This Day in History – August 29
Today is the 241st day of 2014. There are 124 days left in the year.
TODAY’S HIGHLIGHT
2005: Hurricane Katrina ploughs into the below-sea-level US city of New Orleans with 145-mph (233-kph) winds and rain that submerges neighbourhoods up to the rooflines as it moves into the state of Mississippi.
OTHER EVENTS
1526: Turks defeat Hungarians at Battle of Mohacs, ending the Hungarian monarchy and giving way to 150 years of Turkish occupation.
1533: Spanish conqueror Francisco Pizarro gives Atahuallpa, last Incan king, a choice of being burned at the stake or converting to Christianity. He converts and is strangled the same day.
1756: Frederick II of Prussia invades Saxony, marking start of Seven Years’ War.
1782: Almost 1,100 people drown when English Man-of-War sinks while being repaired at Portsmouth, England.
1793: The French commissioner Leger-Felicite Sonthonax, facing a slave army and a British invasion, declares all slaves free in Haiti.
1935: Queen Astrid of Belgium is killed in car accident in Switzerland.
1943: Danish warships are scuttled at Copenhagen in World War II uprising against Nazis.
1952: Pyongyang, capital of North Korea, undergoes the heaviest air raid of the Korean war. US South African, Australian and South Korean air forces strike the city with about 600 tons of bombs, 4,000 gallons of firebombs and 52,000 rounds of machine-gun ammunition.
1957: US Senator Strom Thurmond from South Carolina, then a Democrat, ends a filibuster against a civil rights bill by talking for more than 24 hours.
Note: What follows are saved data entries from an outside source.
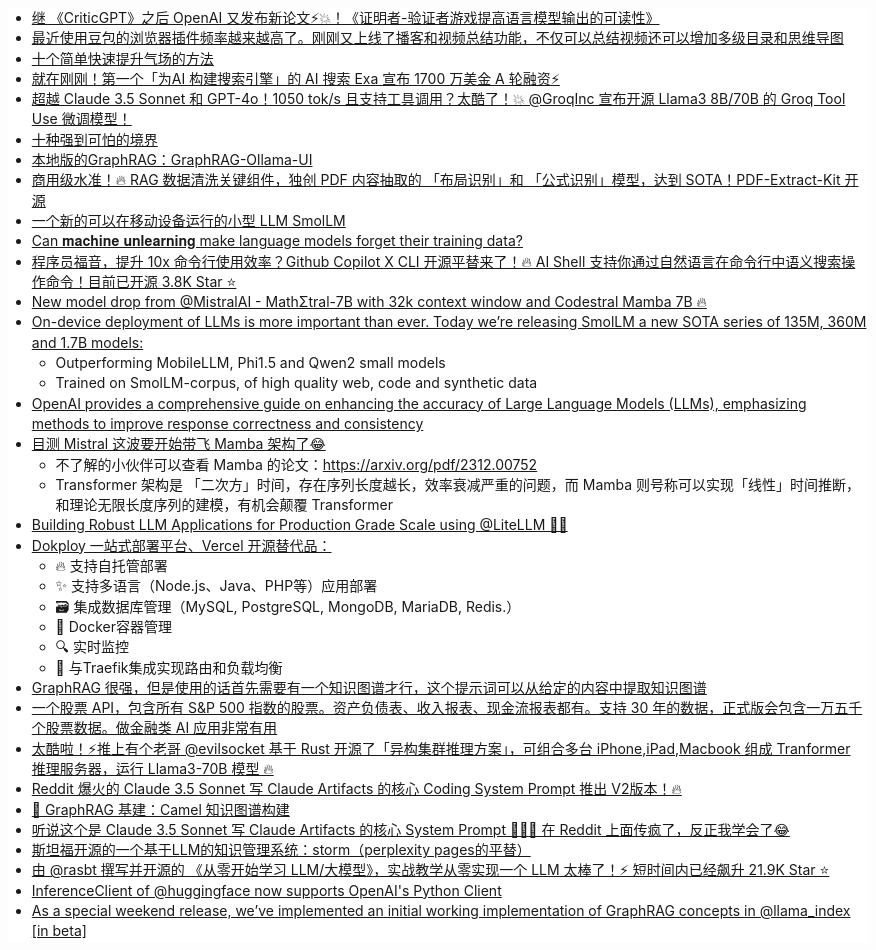 - [继 《CriticGPT》之后 OpenAI 又发布新论文⚡️💥！《证明者-验证者游戏提高语言模型输出的可读性》](https://x.com/tuturetom/status/1813756726354792767)
- [最近使用豆包的浏览器插件频率越来越高了。刚刚又上线了播客和视频总结功能，不仅可以总结视频还可以增加多级目录和思维导图](https://x.com/op7418/status/1813759397421887752)
- [十个简单快速提升气场的方法](https://x.com/0427SMtieshou/status/1813724449348391037)
- [就在刚刚！第一个「为AI 构建搜索引擎」的 AI 搜索 Exa 宣布 1700 万美金 A 轮融资⚡️](https://x.com/tuturetom/status/1813577078069182690)
- [超越 Claude 3.5 Sonnet 和 GPT-4o！1050 tok/s 且支持工具调用？太酷了！💥 @GroqInc 宣布开源 Llama3 8B/70B 的 Groq Tool Use 微调模型！](https://x.com/tuturetom/status/1813752949178581019)
- [十种强到可怕的境界](https://x.com/0427SMtieshou/status/1813770165034840179)
- [本地版的GraphRAG：GraphRAG-Ollama-UI](https://x.com/aigclink/status/1813467615832260932)
- [商用级水准！🔥 RAG 数据清洗关键组件，独创 PDF 内容抽取的 「布局识别」和 「公式识别」模型，达到 SOTA！PDF-Extract-Kit 开源](https://x.com/tuturetom/status/1813468361202057521)
- [一个新的可以在移动设备运行的小型 LLM SmolLM](https://x.com/op7418/status/1813414959105339434)
- [Can 𝐦𝐚𝐜𝐡𝐢𝐧𝐞 𝐮𝐧𝐥𝐞𝐚𝐫𝐧𝐢𝐧𝐠 make language models forget their training data?](https://x.com/WeijiaShi2/status/1812868552162255090)
- [程序员福音，提升 10x 命令行使用效率？Github Copilot X CLI 开源平替来了！🔥 AI Shell 支持你通过自然语言在命令行中语义搜索操作命令！目前已开源 3.8K Star ⭐️](https://x.com/tuturetom/status/1813398058476192071)
- [New model drop from @MistralAI - MathΣtral-7B with 32k context window and Codestral Mamba 7B 🔥](https://x.com/rohanpaul_ai/status/1813251371061182628)
- [On-device deployment  of LLMs is more important than ever. Today we’re releasing SmolLM a new SOTA series of 135M, 360M and 1.7B models: ](https://x.com/LoubnaBenAllal1/status/1813252390692303069)
  - Outperforming MobileLLM, Phi1.5 and Qwen2 small models
  - Trained on SmolLM-corpus, of high quality web, code and synthetic data
- [OpenAI provides a comprehensive guide on enhancing the accuracy of Large Language Models (LLMs), emphasizing methods to improve response correctness and consistency](https://x.com/rohanpaul_ai/status/1813188963181441442)
- [目测 Mistral 这波要开始带飞 Mamba 架构了😂](https://x.com/tuturetom/status/1813238885453033540)
  - 不了解的小伙伴可以查看 Mamba 的论文：https://arxiv.org/pdf/2312.00752
  - Transformer 架构是 「二次方」时间，存在序列长度越长，效率衰减严重的问题，而 Mamba 则号称可以实现「线性」时间推断，和理论无限长度序列的建模，有机会颠覆 Transformer
- [Building Robust LLM Applications for Production Grade Scale using @LiteLLM 🚀🔧](https://x.com/qdrant_engine/status/1812885254429982983)
- [Dokploy 一站式部署平台、Vercel 开源替代品：](https://x.com/luobogooooo/status/1812880284662235598)
  - 🔥 支持自托管部署
  - ✨ 支持多语言（Node.js、Java、PHP等）应用部署
  - 🗃️ 集成数据库管理（MySQL, PostgreSQL, MongoDB, MariaDB, Redis.）
  - 🐳 Docker容器管理
  - 🔍 实时监控
  - 🎯 与Traefik集成实现路由和负载均衡
- [GraphRAG 很强，但是使用的话首先需要有一个知识图谱才行，这个提示词可以从给定的内容中提取知识图谱](https://x.com/op7418/status/1812766080559182041)
- [一个股票 API，包含所有 S&P 500 指数的股票。资产负债表、收入报表、现金流报表都有。支持 30 年的数据，正式版会包含一万五千个股票数据。做金融类 AI 应用非常有用](https://x.com/op7418/status/1813145762710319113)
- [太酷啦！⚡️推上有个老哥 @evilsocket 基于 Rust 开源了「异构集群推理方案」，可组合多台 iPhone,iPad,Macbook 组成 Tranformer 推理服务器，运行 Llama3-70B 模型 🔥](https://x.com/tuturetom/status/1812654489972973643)
- [Reddit 爆火的 Claude 3.5 Sonnet 写 Claude Artifacts 的核心 Coding System Prompt 推出 V2版本！🔥 ](https://x.com/tuturetom/status/1813023405555523634)
- [🤖 GraphRAG 基建：Camel 知识图谱构建](https://x.com/eviljer/status/1812834884517515532)
- [听说这个是 Claude 3.5 Sonnet 写 Claude Artifacts 的核心 System Prompt 🙂👇🏻 在 Reddit 上面传疯了，反正我学会了😂](https://x.com/tuturetom/status/1812873125396435030)
- [斯坦福开源的一个基于LLM的知识管理系统：storm（perplexity pages的平替）](https://x.com/aigclink/status/1812027252345065513)
- [由 @rasbt 撰写并开源的 《从零开始学习 LLM/大模型》，实战教学从零实现一个 LLM 太棒了！⚡️ 短时间内已经飙升 21.9K Star ⭐️](https://x.com/tuturetom/status/1812467490443919689)
- [InferenceClient of @huggingface now supports OpenAI's Python Client](https://x.com/rohanpaul_ai/status/1812128568937202118)
- [As a special weekend release, we’ve implemented an initial working implementation of GraphRAG concepts in @llama_index [in beta]](https://x.com/llama_index/status/1812517033445396754)
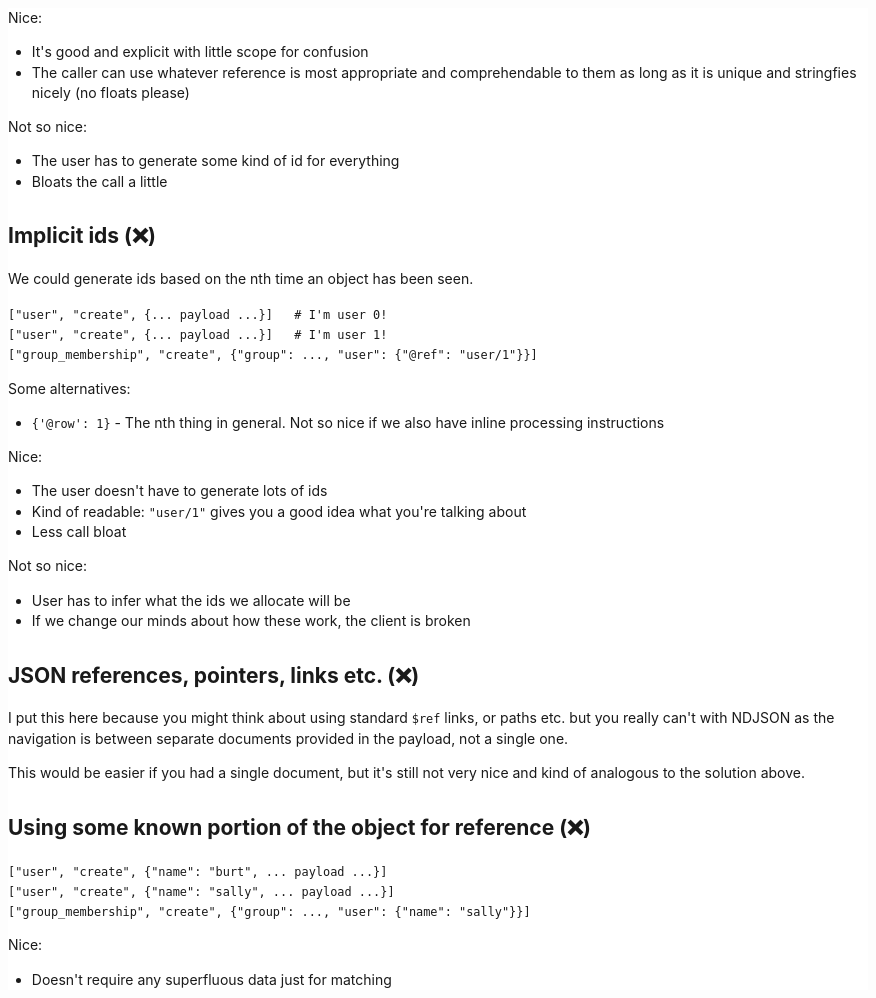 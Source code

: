 Nice:

 * It's good and explicit with little scope for confusion
 * The caller can use whatever reference is most appropriate and comprehendable
   to them as long as it is unique and stringfies nicely (no floats please)
   
Not so nice:

 * The user has to generate some kind of id for everything
 * Bloats the call a little

## <a name='solution_3'></a>Implicit ids (❌)

We could generate ids based on the nth time an object has been seen.

    ["user", "create", {... payload ...}]   # I'm user 0!
    ["user", "create", {... payload ...}]   # I'm user 1!
    ["group_membership", "create", {"group": ..., "user": {"@ref": "user/1"}}]
 
Some alternatives:

 * `{'@row': 1}` - The nth thing in general. Not so nice if we also have inline
   processing instructions
 
Nice:

 * The user doesn't have to generate lots of ids
 * Kind of readable: `"user/1"` gives you a good idea what you're talking about
 * Less call bloat
 
Not so nice:

 * User has to infer what the ids we allocate will be
 * If we change our minds about how these work, the client is broken

## <a name='solution_4'></a>JSON references, pointers, links etc. (❌)

I put this here because you might think about using standard `$ref` links, or
paths etc. but you really can't with NDJSON as the navigation is between 
separate documents provided in the payload, not a single one.

This would be easier if you had a single document, but it's still not very nice
and kind of analogous to the solution above.
 

## <a name='solution_5'></a>Using some known portion of the object for reference (❌)

    ["user", "create", {"name": "burt", ... payload ...}]
    ["user", "create", {"name": "sally", ... payload ...}]
    ["group_membership", "create", {"group": ..., "user": {"name": "sally"}}]
 
Nice:

 * Doesn't require any superfluous data just for matching
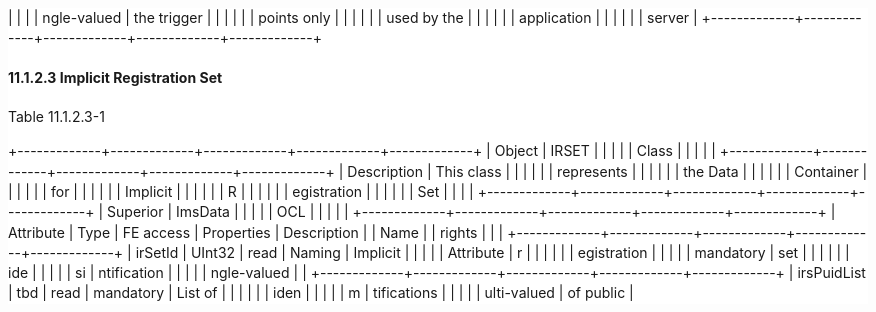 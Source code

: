 |             |             |             | ngle-valued | the trigger |
|             |             |             |             | points only |
|             |             |             |             | used by the |
|             |             |             |             | application |
|             |             |             |             | server      |
+-------------+-------------+-------------+-------------+-------------+

#### 11.1.2.3 Implicit Registration Set

Table 11.1.2.3-1

+-------------+-------------+-------------+-------------+-------------+
| Object      | IRSET       |             |             |             |
| Class       |             |             |             |             |
+-------------+-------------+-------------+-------------+-------------+
| Description | This class  |             |             |             |
|             | represents  |             |             |             |
|             | the Data    |             |             |             |
|             | Container   |             |             |             |
|             | for         |             |             |             |
|             | Implicit    |             |             |             |
|             | R           |             |             |             |
|             | egistration |             |             |             |
|             | Set         |             |             |             |
+-------------+-------------+-------------+-------------+-------------+
| Superior    | ImsData     |             |             |             |
| OCL         |             |             |             |             |
+-------------+-------------+-------------+-------------+-------------+
| Attribute   | Type        | FE access   | Properties  | Description |
| Name        |             | rights      |             |             |
+-------------+-------------+-------------+-------------+-------------+
| irSetId     | UInt32      | read        | Naming      | Implicit    |
|             |             |             | Attribute   | r           |
|             |             |             |             | egistration |
|             |             |             | mandatory   | set         |
|             |             |             |             | ide         |
|             |             |             | si          | ntification |
|             |             |             | ngle-valued |             |
+-------------+-------------+-------------+-------------+-------------+
| irsPuidList | tbd         | read        | mandatory   | List of     |
|             |             |             |             | iden        |
|             |             |             | m           | tifications |
|             |             |             | ulti-valued | of public   |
1965: US astronauts L Gordon Cooper and Charles Conrad make safe landing after a record eight days of orbiting around Earth in Gemini 5.
1980: A crowd of 400 Cuban refugees swarm onto a runway at Lima’s International Airport. Some 168 of them force their way onto a jet and demand to go to Miami. They surrender the next day.
1983: US Veterans Administration announces tests of 85,000 Vietnam vets reveal no adverse health effects related to Agent Orange exposure.
1994: Israel and the Palestine Liberation Organisation sign an early empowerment accord under which Israel agrees to transfer administrative powers throughout the West Bank to the Palestinian National Authority.
1996: A Russian plane carrying coalminers to work at a remote arctic island smashes into a mountain top, killing all 41 people aboard in the worst air disaster on Norwegian soil.
1998: A Cuban aeroplane bursts into flames and crashes during take-off from Quito, Ecuador, killing 79 people.
2002: Michael Skakel, a member of America’s politically prominent Kennedy family, is sentenced to 20 years to life in prison for the 1975 murder of neighbour Martha Moxley.
2006: A ceasefire aimed at ending Uganda’s brutal war — between its government and the rebel Lord’s Resistance Army that has terrorised the east African nation for nearly two decades — goes into effect.
2008: Georgia says it will sever diplomatic ties with Moscow to protest the presence of Russian troops on its territory.
2009: Afghanistan’s President Hamid Karzai widens his lead over his main challenger in election returns, creeping toward the 50 per cent mark that would enable him to avoid a run-off in the divisive presidential contest.
2010: Palestinian President Mahmoud Abbas warns that he will not back down from his threat to pull out of new peace talks with Israel if it resumes construction in West Bank settlements.
2013: The Washington-Moscow Hot Line, used by US and Russian leaders for frank discussions about crises including the 1967 Middle East war and the Soviet Union’s 1979 invasion of Afghanistan, marks its 50th birthday with the nations still grappling with competing interests in regional conflicts.